If your observations span multiple records or lines you can
still read them using infix as long as all
observations have the same number of records (not necessarily all
of the same width). For more information see help
infix.
The infile command can also be used with
fixed-format data and a dictionary. This is a very powerful
command that gives you a number of options not available with
infix; for example it lets you define variable labels
right in the dictionary, but the syntax is a bit more complicated.
See help infile2.
In most cases you will find that you can read free-format data
using infile and fixed-format data using
infix. For more information on the trade-offs see
help infiling.
Data can also be typed directly into Stata using the
input command, see help input, or using
the built-in Stata data editor available through Data|Data
editor on the menu system.
2.3 Data Documentation
After you read your data into Stata it is important to prepare some documentation. In this section we will see how to create dataset, variable, and value labels, and how to create notes for the data or variables.

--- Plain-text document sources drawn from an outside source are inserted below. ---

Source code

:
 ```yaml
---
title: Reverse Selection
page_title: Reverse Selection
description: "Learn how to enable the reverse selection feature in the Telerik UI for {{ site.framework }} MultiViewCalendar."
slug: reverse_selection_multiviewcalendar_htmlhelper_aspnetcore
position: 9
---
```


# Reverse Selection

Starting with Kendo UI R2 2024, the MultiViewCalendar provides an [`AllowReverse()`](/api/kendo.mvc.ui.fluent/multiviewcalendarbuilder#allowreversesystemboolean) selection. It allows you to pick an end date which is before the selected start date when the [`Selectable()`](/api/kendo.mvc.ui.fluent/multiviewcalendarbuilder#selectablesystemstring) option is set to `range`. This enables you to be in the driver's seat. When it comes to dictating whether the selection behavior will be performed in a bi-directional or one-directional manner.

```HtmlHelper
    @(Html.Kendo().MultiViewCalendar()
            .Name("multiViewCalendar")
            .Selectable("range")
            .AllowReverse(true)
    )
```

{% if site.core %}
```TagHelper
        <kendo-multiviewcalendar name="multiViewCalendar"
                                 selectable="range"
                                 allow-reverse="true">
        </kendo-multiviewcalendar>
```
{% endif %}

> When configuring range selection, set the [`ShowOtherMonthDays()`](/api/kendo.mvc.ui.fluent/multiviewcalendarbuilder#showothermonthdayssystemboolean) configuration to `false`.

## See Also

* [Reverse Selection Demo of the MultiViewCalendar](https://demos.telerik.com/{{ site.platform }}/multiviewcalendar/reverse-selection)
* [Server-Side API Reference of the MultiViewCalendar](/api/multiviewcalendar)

2.3.1 Data Label and Notes
Stata lets you label your dataset using the label
data command followed by a label of up to 80 characters (244
in Stata SE). You can also add notes of up to ~64K characters
each using the notes command followed
by a colon and then the text:
. label data "Family Planning Effort Data" . notes: Source P.W. Mauldin and B. Berelson (1978). /// > Conditions of fertility decline in developing countries, 1965-75. /// > Studies in Family Planning, 9:89-147
Users of the data can type notes to see your
annotation. Documenting your data carefully always pays off.
2.3.2 Variable Labels and Notes
You can (and should) label your variables using the label
variable command followed by the name of the variable and a
label of up to 80 characters enclosed in quotes. With the
infile command you can add these labels to the
dictionary, which is a natural home for them. Otherwise you
should prepare a do file with all the labels.
Here's how to define labels for the three variables in our
dataset:
. label variable setting "Social Setting" . label variable effort "Family Planning Effort" . label variable change "Fertility Change"
Stata also lets you add notes to specific variables using the
command notes varname: text.
Note that the command is followed by a variable name and
then a colon:
. notes change: Percent decline in the crude birth rate (CBR) -the number of /// > births per thousand population- between 1965 and 1975.
Type describe and then notes to check
our work so far.
2.3.3 Value Labels
You can also label the values of categorical variables. Our
dataset doesn't have any categorical variables but let's create
one. We will make a copy of the family planning effort variable and
then group it into three categories, 0-4, 5-15 and 15+, which
represent weak, moderate and strong programs (the generate
and recode used in the first two lines are described in
the next section, where we also show how to accomplish all these
steps with just one command):
. generate effortg = effort
. recode effortg 0/4=1 5/14=2 15/max=3
. label define effortg 1 "Weak" 2 "Moderate" 3 "Strong"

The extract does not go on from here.